Preprint Article Version 1 Preserved in Portico This version is not peer-reviewed

Environmental Fate of Glyphosate in Citrus Production Soils of Florida

Version 1 : Received: 22 June 2021 / Approved: 23 June 2021 / Online: 23 June 2021 (16:02:59 CEST)

How to cite: Gairhe, B.; Liu, W.; Dittmar, P.J.; Kadyampakeni, D.M.; Batuman, O.; Kanissery, R.G. Environmental Fate of Glyphosate in Citrus Production Soils of Florida. Preprints 2021, 2021060591 (doi: 10.20944/preprints202106.0591.v1). Gairhe, B.; Liu, W.; Dittmar, P.J.; Kadyampakeni, D.M.; Batuman, O.; Kanissery, R.G. Environmental Fate of Glyphosate in Citrus Production Soils of Florida. Preprints 2021, 2021060591 (doi: 10.20944/preprints202106.0591.v1).

Abstract

Chemical weed control using herbicide glyphosate to manage emerged weeds is an important production practice in Florida citrus.

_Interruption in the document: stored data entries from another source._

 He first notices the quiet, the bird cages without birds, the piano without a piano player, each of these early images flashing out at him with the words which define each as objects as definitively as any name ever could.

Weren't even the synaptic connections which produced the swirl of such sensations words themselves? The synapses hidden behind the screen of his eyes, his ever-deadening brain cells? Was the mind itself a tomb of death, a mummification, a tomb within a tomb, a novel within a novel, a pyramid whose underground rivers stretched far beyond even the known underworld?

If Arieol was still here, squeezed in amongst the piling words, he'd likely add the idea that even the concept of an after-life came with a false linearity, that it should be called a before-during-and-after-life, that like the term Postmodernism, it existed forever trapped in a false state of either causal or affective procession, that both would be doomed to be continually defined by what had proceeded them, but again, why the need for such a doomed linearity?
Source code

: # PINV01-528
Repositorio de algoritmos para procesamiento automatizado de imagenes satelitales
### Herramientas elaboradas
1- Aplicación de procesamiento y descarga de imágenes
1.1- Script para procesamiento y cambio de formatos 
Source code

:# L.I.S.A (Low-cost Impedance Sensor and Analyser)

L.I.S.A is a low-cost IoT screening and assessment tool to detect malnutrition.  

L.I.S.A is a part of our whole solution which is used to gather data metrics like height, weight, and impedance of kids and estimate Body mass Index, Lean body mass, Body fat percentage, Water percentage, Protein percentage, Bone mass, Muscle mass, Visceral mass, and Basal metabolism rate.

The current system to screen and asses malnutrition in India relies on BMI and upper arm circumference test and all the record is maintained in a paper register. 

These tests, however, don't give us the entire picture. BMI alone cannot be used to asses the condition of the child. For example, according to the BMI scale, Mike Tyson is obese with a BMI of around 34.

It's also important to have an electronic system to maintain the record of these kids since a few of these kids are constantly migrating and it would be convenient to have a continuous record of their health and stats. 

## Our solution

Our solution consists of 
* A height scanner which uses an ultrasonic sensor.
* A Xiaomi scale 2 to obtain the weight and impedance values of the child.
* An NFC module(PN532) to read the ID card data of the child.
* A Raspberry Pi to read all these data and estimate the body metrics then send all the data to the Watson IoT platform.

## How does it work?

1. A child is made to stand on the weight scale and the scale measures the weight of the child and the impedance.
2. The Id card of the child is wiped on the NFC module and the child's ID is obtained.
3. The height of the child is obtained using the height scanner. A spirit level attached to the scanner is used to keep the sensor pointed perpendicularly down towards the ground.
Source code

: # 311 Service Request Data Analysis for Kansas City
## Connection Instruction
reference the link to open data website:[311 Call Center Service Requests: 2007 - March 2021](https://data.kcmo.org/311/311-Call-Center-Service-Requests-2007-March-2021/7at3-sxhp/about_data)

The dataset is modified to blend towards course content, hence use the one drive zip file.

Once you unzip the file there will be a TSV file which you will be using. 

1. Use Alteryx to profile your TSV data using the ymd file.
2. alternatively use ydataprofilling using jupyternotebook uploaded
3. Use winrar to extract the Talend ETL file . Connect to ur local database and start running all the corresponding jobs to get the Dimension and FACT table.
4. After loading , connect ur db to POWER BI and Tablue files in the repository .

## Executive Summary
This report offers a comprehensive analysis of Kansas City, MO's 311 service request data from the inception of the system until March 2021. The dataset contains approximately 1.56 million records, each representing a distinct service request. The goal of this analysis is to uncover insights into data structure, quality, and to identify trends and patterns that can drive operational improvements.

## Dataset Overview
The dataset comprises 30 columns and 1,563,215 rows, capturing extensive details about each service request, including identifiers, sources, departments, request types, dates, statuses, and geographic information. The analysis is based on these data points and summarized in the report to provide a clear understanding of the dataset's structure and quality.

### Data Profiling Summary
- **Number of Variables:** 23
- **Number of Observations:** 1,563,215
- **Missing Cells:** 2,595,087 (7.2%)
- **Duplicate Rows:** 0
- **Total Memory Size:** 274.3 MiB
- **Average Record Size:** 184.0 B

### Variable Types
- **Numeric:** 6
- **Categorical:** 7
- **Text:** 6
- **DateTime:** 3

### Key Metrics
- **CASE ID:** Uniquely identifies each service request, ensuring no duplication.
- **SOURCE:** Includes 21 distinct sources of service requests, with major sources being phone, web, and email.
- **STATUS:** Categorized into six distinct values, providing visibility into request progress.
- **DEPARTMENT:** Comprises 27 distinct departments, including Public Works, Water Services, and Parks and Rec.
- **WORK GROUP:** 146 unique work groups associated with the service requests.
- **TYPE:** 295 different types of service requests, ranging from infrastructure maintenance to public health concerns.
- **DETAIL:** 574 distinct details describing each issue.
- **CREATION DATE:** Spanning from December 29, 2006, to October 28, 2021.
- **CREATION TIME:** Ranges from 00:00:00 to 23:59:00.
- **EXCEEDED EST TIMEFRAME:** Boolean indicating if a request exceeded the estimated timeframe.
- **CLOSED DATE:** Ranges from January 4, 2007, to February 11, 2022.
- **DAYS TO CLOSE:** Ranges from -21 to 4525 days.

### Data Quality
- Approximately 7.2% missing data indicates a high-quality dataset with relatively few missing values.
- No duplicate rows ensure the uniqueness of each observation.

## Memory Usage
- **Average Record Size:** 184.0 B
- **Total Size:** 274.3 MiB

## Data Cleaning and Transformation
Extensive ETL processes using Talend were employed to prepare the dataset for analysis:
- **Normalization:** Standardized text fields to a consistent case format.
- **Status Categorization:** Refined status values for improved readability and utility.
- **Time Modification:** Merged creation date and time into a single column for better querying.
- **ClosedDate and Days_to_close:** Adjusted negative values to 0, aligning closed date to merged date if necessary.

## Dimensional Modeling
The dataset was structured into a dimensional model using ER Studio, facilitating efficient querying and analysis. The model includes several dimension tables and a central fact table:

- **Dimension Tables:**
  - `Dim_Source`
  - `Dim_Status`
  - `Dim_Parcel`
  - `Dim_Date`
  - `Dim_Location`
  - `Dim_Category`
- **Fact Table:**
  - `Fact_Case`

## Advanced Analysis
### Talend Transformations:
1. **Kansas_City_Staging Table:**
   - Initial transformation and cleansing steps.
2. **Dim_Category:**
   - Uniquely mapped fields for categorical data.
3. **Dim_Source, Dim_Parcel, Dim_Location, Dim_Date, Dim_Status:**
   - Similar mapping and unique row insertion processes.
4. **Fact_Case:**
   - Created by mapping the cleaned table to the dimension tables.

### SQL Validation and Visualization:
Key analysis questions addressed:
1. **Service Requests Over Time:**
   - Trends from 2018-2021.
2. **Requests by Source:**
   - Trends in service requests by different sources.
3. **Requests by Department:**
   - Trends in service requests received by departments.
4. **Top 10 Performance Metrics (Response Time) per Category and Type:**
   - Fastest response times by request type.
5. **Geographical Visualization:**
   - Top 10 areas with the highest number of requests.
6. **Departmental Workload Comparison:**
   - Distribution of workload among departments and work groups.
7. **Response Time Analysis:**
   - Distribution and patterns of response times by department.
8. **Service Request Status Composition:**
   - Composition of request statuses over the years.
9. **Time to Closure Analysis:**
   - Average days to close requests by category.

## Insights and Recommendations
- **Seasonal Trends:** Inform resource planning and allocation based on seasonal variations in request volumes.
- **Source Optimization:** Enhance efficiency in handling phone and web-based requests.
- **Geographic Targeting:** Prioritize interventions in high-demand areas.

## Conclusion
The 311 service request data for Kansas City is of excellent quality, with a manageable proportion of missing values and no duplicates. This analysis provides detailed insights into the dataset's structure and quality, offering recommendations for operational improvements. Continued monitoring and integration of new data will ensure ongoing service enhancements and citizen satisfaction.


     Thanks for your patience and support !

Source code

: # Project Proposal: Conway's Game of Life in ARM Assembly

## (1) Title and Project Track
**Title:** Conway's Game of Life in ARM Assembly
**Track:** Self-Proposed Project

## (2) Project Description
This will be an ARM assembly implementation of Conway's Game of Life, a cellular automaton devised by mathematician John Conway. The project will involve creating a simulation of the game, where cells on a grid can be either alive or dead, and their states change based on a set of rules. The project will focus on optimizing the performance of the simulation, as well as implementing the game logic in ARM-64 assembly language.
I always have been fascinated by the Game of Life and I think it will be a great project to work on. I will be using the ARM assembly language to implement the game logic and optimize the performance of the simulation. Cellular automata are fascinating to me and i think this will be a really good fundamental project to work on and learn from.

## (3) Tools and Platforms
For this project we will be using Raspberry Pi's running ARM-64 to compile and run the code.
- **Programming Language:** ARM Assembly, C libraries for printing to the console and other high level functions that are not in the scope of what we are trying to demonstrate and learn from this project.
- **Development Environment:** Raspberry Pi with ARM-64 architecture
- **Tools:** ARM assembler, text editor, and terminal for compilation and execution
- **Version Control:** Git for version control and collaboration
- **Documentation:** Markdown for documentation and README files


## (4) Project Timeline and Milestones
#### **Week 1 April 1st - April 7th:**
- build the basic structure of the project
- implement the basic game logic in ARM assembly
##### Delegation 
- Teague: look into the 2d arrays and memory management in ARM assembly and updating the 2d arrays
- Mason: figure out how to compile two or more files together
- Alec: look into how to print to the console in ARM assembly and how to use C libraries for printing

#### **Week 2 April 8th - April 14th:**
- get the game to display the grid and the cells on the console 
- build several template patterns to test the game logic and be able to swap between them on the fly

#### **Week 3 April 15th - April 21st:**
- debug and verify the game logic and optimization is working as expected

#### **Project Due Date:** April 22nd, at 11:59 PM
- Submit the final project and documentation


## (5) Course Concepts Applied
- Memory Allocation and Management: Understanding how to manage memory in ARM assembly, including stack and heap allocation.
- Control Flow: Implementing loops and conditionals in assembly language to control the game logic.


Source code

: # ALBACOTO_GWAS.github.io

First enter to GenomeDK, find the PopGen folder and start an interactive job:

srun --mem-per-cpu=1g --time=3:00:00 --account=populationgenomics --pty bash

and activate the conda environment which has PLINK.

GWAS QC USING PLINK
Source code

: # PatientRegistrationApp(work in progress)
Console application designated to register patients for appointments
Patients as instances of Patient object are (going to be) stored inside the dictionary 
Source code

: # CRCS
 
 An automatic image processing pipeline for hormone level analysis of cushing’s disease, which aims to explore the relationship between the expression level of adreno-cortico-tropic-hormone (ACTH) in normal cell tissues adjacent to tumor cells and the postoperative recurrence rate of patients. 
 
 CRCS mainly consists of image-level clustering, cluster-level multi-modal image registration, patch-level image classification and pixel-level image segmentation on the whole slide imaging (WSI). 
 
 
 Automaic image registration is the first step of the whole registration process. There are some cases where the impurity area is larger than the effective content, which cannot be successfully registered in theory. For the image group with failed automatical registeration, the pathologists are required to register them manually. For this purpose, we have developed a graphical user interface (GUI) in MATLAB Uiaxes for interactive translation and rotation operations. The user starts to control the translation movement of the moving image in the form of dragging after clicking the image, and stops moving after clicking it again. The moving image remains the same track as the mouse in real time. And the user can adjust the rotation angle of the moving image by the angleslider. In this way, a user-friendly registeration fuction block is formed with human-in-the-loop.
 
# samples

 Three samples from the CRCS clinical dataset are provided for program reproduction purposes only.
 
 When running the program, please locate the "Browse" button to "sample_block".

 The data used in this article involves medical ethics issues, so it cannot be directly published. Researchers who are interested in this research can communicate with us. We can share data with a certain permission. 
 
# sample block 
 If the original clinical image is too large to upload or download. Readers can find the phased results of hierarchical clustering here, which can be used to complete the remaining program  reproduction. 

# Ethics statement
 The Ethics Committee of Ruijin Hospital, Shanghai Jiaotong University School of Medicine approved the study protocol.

Despite the extensive use of glyphosate in citrus orchards, very limited information is available on its environmental fate and behavior in Florida soils that are predominantly sandy in nature. Hence, the study's objective was to understand the adsorption-desorption, dissipation dynamics, and vertical movement or leaching of glyphosate in sandy soils in citrus orchards. Laboratory, field, and greenhouse experiments were conducted at Southwest Florida Research and Education Center in Immokalee, Florida. The adsorption-desorption behavior of glyphosate in the soils from three major citrus production areas in Florida was studied utilizing a batch equilibrium method. The dissipation of glyphosate was tracked in the field following its application at the rate of 4.20 kg ae ha-1. Soil leaching columns in greenhouse conditions were used to study the vertical movement of glyphosate. The results suggest that glyphosate has a relatively lower range of adsorption or binding (Kads = 14.28 to 30.88) in the tested soil types. The field dissipation half-life (DT50) of glyphosate from surface soil was found to be 26 days. Glyphosate moved vertically or leached into the soil profile, up to 40 cm in the soil column, when analyzed 40 days after herbicide application. The primary degradation product of glyphosate, i.e., aminomethyl phosphonic acid (AMPA), was also detected up to the depth of 30 cm below the soil surface, indicating the presence of microbial metabolism of glyphosate in the soil.

Subject Areas

Adsorption; Desorption; Dissipation; Herbicide half-life; Leaching.